We need carbon certification to incentivise farmers and foresters to act
The European objective of carbon neutrality aims to balance greenhouse gas emissions and absorptions, by drastically reducing emissions on the one hand and increasing carbon sinks on the other. Thus, it gives a decisive role to agriculture and forestry, which can capture carbon from the atmosphere and store it in the soil and biomass. But how can we encourage farmers and foresters to adopt practices that store more carbon, such as agroforestry? This can be achieved by paying them for the carbon removals, which is what the European Commission is planning.
Obviously, it will be necessary to clarify quickly who will pay and who will remunerate these stakeholders.
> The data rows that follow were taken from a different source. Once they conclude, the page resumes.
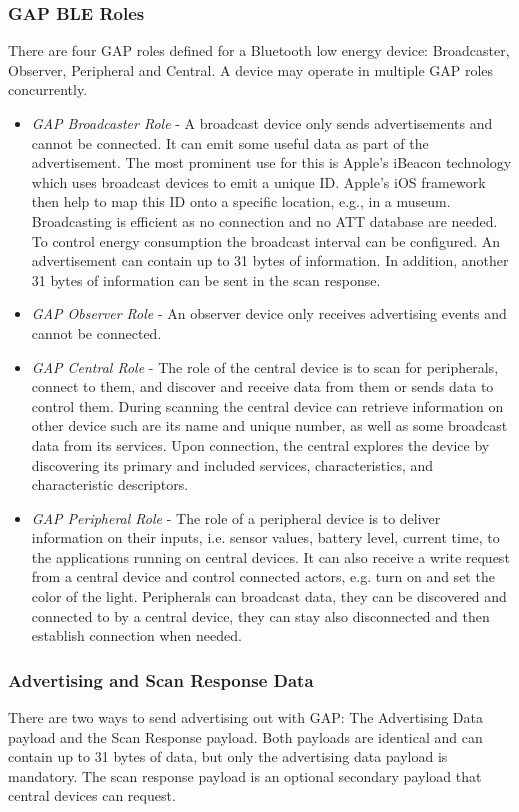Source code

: \subsubsection{GAP BLE Roles}
There are four GAP roles defined for a Bluetooth low energy device: Broadcaster, Observer, Peripheral and Central. A device may operate in multiple GAP roles concurrently.
\begin{itemize}
\item \emph{GAP Broadcaster Role} - A broadcast device only sends advertisements and cannot be connected. It can emit some useful data as part of the advertisement. The most prominent use for this is Apple's iBeacon technology which uses broadcast devices to emit a unique ID. Apple's iOS framework then help to map this ID onto a specific location, e.g., in a museum. Broadcasting is efficient as no connection and no ATT database are needed. To control energy consumption the broadcast interval can be configured. An advertisement can contain up to 31 bytes of information. In addition, another 31 bytes of information can be sent in the scan response.
\item \emph{GAP Observer Role} - An observer device only receives advertising events and cannot be connected. 
\item \emph{GAP Central Role} - The role of the central device is to scan for peripherals, connect to them, and discover and receive data from them or sends data to control them. During scanning the central device can retrieve information on other device such are its name and unique number, as well as some broadcast data from its services. Upon connection, the central explores the device by discovering its primary and included services, characteristics, and characteristic descriptors.
\item \emph{GAP Peripheral Role} - The role of a peripheral device is to deliver information on their inputs, i.e. sensor values, battery level, current time, to the applications running on central devices. It can also receive a write request from a central device and control connected actors, e.g. turn on and set the color of the light. Peripherals can broadcast data, they can be discovered and connected to by a central device, they can stay also disconnected and then establish connection when needed. 
\end{itemize} 
\subsubsection{Advertising and Scan Response Data}
There are two ways to send advertising out with GAP: The Advertising Data payload and the Scan Response payload. Both payloads are identical and can contain up to 31 bytes of data, but only the advertising data payload is mandatory. The scan response payload is an optional secondary payload that central devices can request.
Although the Commission currently seems to favour making the private sector pay via voluntary carbon offsetting, this will not be enough and other sources of funding will inevitably have to be explored: the European carbon market, a possible future Emissions Trading System (EU ETS) for the agri-food industry, and of course public funding, but first and foremost, the Common Agricultural Policy (CAP). At the moment, it is important to agree on a European carbon certification system in order to guarantee the impact the projects that will be financed will have on the climate, and on the environment as a whole. The aim is to direct funds, whether private or public, more effectively towards the climate friendly practices.
The Commission is currently working on this carbon certification project and will propose a regulation by the end of the year. The public consultation phase and the discussions organised in the various European bodies since the beginning of the year have raised many points of debate and even legitimate concerns. We can overcome them. We can find pragmatic solutions to these problems in order to build an ambitious carbon certification. This can be done by taking inspiration from the successes and failures of certifications developed over many years at international level or in some Member States, starting with the French Label Bas-Carbone that I4CE helped to build.
Should European certification be limited to carbon removals?
The first debate agitating European stakeholders is the scope of certification. Should we certify only carbon removals, or should we also take emissions reductions into account?